5. What is a limitation of static word embeddings like Word2Vec and GloVe?  
a) They are too fast to train  
b) They assign the same vector to every instance of a word regardless of context  
c) They cannot be used with RNNs  
d) They only work on images


### Analytical Questions

1. Why do one-hot vectors fail to capture semantic meaning?

2. What does it mean when we say two words are "close" in embedding space?

3. How can bias in training data affect word embeddings? What are ways to detect or mitigate this?

4. Explain how word embeddings can help downstream tasks like classification or translation.

5. Compare and contrast CBOW and Skip-gram in terms of their objectives and behavior.


# Assignment: Exploring and Visualizing Word Embeddings

### Task 1: Load Pretrained Word Embeddings

- Load GloVe embeddings (e.g., `glove.6B.100d.txt`)
- Write a function to find the most similar words to a given word using cosine similarity
- Test your function on several example words (e.g., “king”, “car”, “university”)


In [None]:
# Your code here (starter)
import numpy as np
from numpy.linalg import norm

def load_glove(file_path):
    embeddings = {}
    with open(file_path, 'r', encoding='utf-8') as f:
        for line in f:
            parts = line.split()
            word = parts[0]
            vector = np.array(parts[1:], dtype=np.float32)
            embeddings[word] = vector
    return embeddings

def most_similar(word, embeddings, top_n=5):
    if word not in embeddings:
        return []
    word_vec = embeddings[word]
    sims = {}
    for other, vec in embeddings.items():
        if other == word:
            continue
        cos_sim = np.dot(word_vec, vec) / (norm(word_vec) * norm(vec))
        sims[other] = cos_sim
    return sorted(sims.items(), key=lambda item: item[1], reverse=True)[:top_n]
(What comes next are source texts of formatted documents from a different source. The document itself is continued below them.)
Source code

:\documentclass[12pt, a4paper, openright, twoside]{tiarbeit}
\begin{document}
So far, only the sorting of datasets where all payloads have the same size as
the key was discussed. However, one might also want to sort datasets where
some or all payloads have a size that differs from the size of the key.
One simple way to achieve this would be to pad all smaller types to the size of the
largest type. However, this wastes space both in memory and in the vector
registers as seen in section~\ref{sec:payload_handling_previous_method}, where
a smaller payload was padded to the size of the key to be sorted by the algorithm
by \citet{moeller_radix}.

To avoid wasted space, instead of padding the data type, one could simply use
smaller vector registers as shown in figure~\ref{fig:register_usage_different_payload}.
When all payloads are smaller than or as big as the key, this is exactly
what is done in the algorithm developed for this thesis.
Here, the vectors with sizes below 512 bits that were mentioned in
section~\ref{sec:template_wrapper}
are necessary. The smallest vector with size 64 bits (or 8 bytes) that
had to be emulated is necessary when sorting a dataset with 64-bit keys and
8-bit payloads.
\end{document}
### Task 2: Visualize Word Embeddings

- Pick 50–100 common words (e.g., animals, professions, places)
- Use t-SNE or PCA to reduce embedding dimensions to 2D
- Plot them using matplotlib and analyze clusters


In [None]:
# Your code here (starter)
from sklearn.manifold import TSNE
import matplotlib.pyplot as plt

# Define your word list and extract vectors using glove
# words = [...]
# vectors = [embeddings[word] for word in words]

# tsne = TSNE(n_components=2, random_state=0)
# reduced = tsne.fit_transform(vectors)

# plt.figure(figsize=(10, 8))
# for i, word in enumerate(words):
#     plt.scatter(reduced[i, 0], reduced[i, 1])
#     plt.annotate(word, (reduced[i, 0], reduced[i, 1]))
# plt.title("t-SNE Visualization of Word Embeddings")
# plt.grid(True)
# plt.show()